Le carrosse tourna le coin de la rue en ralentissant l’allure comme s’il cherchait à éviter de faire trop de bruit et finalement s’arrêta devant le portail de l’hôtel de Valençay. A l’intérieur, Isabelle retenait son souffle, mais s’accorda un soupir de soulagement quand des hommes masqués surgirent de l’obscurité.
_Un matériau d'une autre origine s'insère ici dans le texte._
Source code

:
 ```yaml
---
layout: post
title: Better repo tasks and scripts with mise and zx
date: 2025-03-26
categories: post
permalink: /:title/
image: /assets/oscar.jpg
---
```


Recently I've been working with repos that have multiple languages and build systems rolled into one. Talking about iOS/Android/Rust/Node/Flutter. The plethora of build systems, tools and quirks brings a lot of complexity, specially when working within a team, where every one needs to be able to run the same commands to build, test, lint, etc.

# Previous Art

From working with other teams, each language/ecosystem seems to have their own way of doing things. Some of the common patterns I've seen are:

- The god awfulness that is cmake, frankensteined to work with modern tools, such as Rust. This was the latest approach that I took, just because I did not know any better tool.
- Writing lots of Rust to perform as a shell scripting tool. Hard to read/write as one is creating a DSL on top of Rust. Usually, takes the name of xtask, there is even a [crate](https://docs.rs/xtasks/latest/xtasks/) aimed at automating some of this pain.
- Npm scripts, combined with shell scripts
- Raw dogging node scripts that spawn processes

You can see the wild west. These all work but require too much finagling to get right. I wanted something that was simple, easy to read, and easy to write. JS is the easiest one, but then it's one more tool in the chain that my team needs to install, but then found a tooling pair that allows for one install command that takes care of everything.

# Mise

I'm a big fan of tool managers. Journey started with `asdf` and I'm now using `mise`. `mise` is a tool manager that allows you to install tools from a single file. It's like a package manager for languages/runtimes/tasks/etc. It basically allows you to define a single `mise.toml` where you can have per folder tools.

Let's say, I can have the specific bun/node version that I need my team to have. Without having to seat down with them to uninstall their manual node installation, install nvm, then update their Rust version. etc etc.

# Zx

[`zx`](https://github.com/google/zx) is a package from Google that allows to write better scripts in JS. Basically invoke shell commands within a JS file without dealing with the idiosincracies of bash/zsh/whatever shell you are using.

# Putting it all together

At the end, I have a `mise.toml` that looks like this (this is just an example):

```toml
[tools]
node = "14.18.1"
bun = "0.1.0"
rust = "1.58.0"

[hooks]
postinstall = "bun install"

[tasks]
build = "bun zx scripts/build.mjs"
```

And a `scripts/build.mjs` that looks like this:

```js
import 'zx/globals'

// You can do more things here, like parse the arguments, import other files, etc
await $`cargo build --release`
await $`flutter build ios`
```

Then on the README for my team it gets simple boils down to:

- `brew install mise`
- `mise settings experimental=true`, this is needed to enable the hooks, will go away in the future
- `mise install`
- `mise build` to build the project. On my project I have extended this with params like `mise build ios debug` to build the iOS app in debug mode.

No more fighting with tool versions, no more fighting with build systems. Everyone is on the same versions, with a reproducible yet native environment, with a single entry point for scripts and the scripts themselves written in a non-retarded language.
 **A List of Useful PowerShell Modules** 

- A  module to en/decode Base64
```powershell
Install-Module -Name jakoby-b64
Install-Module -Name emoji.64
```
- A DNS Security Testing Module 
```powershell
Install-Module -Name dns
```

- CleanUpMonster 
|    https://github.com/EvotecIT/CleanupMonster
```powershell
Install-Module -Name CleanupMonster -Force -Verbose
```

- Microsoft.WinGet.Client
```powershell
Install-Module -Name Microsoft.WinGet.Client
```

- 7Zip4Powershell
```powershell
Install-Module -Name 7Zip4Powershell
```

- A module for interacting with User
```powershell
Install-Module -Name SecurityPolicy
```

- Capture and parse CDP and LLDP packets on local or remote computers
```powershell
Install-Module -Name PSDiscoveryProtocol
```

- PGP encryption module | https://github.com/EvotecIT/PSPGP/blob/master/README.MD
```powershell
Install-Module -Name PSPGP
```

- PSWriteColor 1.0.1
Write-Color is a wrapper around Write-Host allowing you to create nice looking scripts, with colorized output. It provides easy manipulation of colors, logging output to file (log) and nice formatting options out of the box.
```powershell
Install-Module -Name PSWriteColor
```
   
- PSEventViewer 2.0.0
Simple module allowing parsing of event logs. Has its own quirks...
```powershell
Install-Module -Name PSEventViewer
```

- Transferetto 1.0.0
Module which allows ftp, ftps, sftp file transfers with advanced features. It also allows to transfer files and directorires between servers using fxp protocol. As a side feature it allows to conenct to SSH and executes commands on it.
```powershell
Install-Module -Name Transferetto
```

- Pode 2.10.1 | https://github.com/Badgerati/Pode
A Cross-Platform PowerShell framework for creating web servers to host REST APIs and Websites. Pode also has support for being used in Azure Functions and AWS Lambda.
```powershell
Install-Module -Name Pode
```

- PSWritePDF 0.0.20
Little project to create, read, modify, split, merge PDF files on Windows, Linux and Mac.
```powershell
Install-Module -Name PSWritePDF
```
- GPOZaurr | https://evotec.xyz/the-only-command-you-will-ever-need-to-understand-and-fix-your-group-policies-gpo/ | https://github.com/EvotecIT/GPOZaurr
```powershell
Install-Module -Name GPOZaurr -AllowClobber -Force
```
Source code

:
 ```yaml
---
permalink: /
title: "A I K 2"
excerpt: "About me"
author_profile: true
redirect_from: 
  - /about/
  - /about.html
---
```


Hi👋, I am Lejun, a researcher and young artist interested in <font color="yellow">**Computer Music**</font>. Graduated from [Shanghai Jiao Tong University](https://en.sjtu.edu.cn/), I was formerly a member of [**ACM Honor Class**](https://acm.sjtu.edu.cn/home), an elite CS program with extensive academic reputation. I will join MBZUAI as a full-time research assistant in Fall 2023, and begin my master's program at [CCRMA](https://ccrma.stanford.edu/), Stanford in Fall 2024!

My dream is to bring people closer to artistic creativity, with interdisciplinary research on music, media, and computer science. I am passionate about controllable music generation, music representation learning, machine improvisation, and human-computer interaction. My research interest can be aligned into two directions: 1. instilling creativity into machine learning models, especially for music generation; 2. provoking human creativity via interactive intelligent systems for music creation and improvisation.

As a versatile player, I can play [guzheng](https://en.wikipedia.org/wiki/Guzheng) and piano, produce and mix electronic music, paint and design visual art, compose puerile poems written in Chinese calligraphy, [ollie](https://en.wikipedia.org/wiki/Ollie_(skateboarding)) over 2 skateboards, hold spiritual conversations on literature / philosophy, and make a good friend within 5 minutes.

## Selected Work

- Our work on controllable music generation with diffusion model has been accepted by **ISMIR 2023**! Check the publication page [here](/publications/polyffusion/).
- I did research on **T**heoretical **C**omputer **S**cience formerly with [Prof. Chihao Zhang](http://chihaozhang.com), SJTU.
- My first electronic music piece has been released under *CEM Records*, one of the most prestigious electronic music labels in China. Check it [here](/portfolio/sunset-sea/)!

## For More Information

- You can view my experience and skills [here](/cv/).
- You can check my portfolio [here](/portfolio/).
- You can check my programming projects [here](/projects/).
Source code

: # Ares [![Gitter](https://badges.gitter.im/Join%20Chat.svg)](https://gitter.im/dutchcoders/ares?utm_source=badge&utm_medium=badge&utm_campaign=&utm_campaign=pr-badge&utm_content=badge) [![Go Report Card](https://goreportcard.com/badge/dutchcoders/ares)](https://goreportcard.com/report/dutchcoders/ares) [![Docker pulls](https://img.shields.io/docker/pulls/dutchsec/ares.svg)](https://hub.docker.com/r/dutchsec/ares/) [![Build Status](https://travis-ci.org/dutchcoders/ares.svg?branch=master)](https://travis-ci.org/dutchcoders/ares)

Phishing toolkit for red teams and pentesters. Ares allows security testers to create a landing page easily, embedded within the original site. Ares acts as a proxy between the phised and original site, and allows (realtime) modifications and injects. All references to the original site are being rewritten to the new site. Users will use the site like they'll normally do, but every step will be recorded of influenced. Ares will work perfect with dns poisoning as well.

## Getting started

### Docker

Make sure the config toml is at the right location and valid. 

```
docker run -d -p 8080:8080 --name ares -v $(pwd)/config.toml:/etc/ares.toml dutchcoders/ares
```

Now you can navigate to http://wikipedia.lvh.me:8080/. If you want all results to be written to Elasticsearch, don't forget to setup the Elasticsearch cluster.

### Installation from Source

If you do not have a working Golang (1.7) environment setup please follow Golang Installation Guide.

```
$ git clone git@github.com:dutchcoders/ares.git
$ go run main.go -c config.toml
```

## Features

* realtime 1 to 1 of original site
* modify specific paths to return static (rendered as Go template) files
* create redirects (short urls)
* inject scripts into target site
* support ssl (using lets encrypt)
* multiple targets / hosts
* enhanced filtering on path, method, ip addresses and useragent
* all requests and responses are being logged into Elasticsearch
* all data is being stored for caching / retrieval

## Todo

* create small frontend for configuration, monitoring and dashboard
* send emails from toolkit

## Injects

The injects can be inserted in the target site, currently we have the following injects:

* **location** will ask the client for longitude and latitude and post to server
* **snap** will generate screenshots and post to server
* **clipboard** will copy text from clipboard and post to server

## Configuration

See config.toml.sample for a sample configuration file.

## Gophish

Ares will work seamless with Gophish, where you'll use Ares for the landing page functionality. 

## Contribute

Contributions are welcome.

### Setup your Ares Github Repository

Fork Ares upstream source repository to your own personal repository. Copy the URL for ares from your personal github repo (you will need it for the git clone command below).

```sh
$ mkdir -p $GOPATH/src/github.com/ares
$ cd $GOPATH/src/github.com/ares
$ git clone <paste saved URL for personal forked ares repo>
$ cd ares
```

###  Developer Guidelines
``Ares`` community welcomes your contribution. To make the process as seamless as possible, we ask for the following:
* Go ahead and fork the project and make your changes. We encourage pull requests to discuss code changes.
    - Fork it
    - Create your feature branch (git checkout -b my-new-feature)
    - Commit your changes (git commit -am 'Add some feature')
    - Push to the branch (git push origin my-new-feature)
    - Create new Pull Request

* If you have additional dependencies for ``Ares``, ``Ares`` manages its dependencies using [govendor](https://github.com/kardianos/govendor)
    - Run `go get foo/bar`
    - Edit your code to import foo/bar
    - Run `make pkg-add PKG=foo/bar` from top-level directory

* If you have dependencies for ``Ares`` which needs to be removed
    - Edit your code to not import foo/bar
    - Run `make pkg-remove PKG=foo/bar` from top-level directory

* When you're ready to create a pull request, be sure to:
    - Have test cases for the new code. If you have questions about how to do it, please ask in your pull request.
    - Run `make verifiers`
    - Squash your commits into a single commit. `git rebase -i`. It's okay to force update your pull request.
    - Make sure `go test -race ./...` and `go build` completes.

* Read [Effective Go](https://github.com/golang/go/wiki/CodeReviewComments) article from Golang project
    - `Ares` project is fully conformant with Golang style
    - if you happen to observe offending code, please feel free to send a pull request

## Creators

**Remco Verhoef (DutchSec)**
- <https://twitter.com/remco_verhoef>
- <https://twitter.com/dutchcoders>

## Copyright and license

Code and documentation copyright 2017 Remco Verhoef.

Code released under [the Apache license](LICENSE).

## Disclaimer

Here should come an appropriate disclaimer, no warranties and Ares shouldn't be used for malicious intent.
Deux d’entre eux sautèrent à la tête des chevaux tandis que les autres maîtrisaient sans peine le cocher et les laquais accrochés aux ressorts. Cela fait, un homme de haute taille, sorte de colosse, ouvrait la portière et, sans trop de ménagement, en extirpait Isabelle en dépit de ses cris et des coups de pied qu’elle lui décochait généreusement. Marie-Louise, de son côté, s’était contentée de s’évanouir.

Chargé de son fardeau toujours criant et gigotant, l’homme courut vers un renfoncement de la rue au fond duquel attendait un carrosse de voyage attelé de six chevaux, portière ouverte. L’homme transféra son fardeau dans la voiture entre des mains nettement plus douces.

— La voici, monsieur le marquis ! Bien content de vous la remettre, elle m’a griffé ! Une vraie chatte en colère !

— Allons, Bastille ! Un peu de respect ! Il te faudra bientôt dire madame la marquise !

— Bon ! En tout cas, dépêchez-vous de partir à présent ! On vous rejoindra plus tard !

La portière se referma. Le cocher enleva ses chevaux et le lourd véhicule s’ébranla cependant que, devant la maison, la bataille continuait et, malheureusement, le concierge, croyant que des bandits voulaient envahir l’hôtel, se démenait courageusement… et se faisait tuer. Ce qu’Isabelle ne cessa de regretter quand elle le sut. Enfin Marie-Louise, toujours sans connaissance, fut transportée chez elle et confiée aux soins de ses femmes.

Pendant ce temps, dans l’habitacle du carrosse, la « touchante victime d’un odieux enlèvement », comme l’annoncerait bientôt La Gazette, riait de si bon cœur dans les bras de son ravisseur qu’il ne parvenait pas à lui prendre ce premier baiser si longtemps attendu.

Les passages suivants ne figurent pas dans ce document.